### Data listing
....

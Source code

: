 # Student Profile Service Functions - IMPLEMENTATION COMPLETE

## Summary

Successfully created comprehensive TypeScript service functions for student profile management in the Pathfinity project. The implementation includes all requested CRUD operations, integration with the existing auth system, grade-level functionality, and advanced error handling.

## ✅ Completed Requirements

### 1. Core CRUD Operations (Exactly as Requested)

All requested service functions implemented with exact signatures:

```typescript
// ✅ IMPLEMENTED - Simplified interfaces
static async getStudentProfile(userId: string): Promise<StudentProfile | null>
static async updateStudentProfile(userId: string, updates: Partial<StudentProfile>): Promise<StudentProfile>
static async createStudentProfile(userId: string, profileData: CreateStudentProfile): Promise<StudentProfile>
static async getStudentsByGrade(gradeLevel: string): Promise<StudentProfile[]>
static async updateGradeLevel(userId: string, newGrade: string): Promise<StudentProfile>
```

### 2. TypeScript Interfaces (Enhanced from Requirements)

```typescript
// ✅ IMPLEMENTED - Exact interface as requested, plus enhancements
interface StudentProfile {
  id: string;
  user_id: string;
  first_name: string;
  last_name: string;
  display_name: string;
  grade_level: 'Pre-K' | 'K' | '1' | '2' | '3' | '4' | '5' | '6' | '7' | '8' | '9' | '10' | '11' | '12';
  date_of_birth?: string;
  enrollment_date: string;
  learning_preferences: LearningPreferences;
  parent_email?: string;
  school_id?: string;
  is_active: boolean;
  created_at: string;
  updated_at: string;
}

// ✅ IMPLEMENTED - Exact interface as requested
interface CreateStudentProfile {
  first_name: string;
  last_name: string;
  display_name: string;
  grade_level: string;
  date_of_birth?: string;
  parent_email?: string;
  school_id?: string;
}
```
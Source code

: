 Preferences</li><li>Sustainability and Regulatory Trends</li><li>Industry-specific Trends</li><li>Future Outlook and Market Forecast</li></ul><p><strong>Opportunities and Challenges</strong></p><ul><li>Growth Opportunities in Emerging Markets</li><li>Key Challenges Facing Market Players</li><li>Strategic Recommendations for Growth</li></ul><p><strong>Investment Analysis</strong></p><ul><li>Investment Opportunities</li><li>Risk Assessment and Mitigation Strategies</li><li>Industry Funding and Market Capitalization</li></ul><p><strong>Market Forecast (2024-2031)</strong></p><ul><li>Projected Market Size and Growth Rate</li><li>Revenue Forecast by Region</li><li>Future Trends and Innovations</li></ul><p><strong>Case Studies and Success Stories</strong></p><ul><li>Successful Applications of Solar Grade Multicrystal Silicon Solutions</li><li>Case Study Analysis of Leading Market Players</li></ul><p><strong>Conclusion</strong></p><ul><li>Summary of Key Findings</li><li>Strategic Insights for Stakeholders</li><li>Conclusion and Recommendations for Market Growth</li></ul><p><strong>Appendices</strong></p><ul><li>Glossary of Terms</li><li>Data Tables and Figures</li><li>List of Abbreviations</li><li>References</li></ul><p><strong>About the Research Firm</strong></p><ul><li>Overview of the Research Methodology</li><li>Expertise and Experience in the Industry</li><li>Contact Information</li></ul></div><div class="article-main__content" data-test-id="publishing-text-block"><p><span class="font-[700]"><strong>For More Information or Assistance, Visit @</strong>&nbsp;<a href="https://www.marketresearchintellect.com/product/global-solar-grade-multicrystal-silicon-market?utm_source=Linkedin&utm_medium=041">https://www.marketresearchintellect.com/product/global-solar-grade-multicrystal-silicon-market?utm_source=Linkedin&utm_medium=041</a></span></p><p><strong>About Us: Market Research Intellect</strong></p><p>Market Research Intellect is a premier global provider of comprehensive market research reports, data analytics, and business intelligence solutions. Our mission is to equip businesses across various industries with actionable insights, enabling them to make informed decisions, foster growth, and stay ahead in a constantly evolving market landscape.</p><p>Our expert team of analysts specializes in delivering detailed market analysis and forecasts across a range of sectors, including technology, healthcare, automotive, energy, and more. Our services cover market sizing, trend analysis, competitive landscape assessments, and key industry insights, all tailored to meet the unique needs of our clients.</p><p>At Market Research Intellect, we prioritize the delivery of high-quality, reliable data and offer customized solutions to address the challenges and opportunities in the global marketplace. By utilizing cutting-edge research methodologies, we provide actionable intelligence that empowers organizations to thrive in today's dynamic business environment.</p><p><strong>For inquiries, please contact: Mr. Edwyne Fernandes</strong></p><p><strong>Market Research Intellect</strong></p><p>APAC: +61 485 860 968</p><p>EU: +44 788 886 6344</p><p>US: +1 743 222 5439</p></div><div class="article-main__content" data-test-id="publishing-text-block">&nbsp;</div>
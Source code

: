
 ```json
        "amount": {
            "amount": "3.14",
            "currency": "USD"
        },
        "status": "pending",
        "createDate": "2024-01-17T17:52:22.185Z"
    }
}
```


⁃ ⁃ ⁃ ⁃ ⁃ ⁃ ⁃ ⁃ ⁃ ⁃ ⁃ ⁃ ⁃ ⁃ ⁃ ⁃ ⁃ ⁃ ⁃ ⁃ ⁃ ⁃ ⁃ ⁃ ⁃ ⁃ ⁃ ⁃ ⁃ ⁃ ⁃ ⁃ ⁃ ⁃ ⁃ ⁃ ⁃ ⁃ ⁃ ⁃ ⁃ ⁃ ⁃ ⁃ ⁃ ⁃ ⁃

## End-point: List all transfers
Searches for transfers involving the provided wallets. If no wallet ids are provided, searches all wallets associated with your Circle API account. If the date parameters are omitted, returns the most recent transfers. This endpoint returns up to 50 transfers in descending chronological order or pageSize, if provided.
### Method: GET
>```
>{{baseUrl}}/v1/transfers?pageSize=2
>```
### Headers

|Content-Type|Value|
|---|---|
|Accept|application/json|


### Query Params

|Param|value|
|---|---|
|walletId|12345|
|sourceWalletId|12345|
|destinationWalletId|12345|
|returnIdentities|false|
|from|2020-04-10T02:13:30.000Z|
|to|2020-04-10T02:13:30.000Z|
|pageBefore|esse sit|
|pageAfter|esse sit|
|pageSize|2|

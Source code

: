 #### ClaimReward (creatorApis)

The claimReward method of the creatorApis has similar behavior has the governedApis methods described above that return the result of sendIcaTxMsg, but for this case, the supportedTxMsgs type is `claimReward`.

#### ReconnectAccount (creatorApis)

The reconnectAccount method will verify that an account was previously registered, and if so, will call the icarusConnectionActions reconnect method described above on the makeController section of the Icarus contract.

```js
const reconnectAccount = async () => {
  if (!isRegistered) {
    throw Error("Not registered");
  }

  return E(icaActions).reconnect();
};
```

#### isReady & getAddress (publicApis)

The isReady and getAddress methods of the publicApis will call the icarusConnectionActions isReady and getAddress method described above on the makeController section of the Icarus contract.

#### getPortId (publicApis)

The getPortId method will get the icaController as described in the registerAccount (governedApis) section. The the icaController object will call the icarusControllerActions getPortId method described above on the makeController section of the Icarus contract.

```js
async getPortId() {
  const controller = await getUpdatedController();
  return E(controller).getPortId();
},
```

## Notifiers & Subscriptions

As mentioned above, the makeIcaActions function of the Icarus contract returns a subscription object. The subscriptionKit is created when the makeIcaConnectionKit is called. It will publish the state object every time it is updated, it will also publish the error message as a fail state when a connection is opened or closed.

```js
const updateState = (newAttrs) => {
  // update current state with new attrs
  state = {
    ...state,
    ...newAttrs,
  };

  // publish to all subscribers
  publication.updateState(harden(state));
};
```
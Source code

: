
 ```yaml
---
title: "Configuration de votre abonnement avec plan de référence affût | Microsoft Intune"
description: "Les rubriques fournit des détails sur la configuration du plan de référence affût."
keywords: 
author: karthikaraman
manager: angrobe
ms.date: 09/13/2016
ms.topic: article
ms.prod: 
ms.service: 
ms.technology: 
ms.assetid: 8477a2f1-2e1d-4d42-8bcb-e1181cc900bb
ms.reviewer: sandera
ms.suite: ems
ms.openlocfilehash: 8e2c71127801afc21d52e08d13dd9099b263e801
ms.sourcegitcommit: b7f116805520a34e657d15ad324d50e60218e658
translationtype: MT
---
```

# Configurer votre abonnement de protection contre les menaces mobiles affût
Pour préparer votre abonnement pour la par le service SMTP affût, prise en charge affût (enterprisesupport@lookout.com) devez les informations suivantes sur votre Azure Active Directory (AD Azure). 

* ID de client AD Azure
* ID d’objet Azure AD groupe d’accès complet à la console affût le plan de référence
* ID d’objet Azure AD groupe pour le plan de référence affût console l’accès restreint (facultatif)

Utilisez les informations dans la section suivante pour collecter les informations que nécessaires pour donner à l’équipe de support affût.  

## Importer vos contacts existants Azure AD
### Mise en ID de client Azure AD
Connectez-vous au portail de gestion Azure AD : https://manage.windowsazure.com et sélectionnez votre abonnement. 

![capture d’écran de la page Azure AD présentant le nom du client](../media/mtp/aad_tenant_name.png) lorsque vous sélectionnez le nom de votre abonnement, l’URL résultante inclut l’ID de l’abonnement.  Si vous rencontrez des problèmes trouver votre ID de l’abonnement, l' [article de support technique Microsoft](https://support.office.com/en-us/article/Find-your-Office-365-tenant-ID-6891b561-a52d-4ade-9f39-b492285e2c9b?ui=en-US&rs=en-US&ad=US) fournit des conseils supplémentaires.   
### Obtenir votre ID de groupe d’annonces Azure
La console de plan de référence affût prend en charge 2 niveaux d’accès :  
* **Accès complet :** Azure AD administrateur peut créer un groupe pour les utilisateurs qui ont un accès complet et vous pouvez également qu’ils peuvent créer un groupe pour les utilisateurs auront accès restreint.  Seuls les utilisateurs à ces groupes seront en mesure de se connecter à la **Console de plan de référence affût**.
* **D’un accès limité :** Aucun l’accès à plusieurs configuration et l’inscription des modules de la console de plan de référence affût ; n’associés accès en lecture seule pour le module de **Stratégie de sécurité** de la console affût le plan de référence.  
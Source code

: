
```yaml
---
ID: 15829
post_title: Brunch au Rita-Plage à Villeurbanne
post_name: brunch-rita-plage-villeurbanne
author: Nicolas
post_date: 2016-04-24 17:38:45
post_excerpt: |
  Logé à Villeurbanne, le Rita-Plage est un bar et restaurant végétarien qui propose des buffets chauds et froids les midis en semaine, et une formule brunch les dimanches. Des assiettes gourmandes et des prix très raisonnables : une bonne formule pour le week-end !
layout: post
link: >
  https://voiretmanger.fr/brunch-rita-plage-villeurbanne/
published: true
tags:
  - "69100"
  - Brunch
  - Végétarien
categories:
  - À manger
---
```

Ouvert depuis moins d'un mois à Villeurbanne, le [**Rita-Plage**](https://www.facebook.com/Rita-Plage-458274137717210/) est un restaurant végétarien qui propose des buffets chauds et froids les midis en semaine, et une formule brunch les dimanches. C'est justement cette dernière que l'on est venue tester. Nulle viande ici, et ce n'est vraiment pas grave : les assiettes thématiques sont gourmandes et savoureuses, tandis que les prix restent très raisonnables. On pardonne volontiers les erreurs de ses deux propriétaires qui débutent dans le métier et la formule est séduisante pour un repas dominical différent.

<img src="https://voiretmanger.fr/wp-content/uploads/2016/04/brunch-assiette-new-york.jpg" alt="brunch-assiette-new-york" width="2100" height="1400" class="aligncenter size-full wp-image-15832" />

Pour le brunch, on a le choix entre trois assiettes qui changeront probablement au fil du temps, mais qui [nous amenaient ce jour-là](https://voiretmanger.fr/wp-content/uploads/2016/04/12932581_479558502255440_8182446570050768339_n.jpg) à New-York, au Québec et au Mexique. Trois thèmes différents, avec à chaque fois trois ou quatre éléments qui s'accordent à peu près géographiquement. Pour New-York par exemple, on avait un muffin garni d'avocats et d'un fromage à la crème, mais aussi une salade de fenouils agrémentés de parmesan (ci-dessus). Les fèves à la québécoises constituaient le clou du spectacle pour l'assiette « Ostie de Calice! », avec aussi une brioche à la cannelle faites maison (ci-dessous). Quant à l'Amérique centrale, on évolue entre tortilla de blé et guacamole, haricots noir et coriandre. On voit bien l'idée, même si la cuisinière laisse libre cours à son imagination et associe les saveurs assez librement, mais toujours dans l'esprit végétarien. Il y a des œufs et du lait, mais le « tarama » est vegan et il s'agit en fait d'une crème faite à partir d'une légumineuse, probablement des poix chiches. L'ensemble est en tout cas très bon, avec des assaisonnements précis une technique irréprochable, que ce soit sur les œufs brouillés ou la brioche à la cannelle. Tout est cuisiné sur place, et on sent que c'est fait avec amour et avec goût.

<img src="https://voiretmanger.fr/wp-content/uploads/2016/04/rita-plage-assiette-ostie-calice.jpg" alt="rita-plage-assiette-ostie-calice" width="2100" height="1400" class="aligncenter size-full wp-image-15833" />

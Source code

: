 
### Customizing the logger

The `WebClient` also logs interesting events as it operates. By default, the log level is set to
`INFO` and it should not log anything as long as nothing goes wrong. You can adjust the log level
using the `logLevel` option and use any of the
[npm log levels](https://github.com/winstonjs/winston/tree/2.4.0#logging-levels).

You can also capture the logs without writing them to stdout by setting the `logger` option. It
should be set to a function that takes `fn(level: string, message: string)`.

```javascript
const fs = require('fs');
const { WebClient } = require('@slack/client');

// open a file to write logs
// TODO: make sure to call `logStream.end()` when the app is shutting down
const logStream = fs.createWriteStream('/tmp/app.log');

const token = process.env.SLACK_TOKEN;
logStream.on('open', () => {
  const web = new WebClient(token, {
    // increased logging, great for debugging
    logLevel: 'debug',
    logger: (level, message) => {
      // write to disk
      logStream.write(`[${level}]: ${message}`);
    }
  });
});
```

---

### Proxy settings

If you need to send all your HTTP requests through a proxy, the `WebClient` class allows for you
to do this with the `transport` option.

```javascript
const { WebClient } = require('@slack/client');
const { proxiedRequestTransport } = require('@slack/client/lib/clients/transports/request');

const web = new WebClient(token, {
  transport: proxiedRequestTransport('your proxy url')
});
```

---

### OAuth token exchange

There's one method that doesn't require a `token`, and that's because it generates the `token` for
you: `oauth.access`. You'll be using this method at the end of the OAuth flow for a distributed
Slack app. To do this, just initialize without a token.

....

### Exercise brief
Return every line of the entries above that the string "logging" appears in.

### Response to this exercise
[npm log levels](https://github.com/winstonjs/winston/tree/2.4.0#logging-levels).
    // increased logging, great for debugging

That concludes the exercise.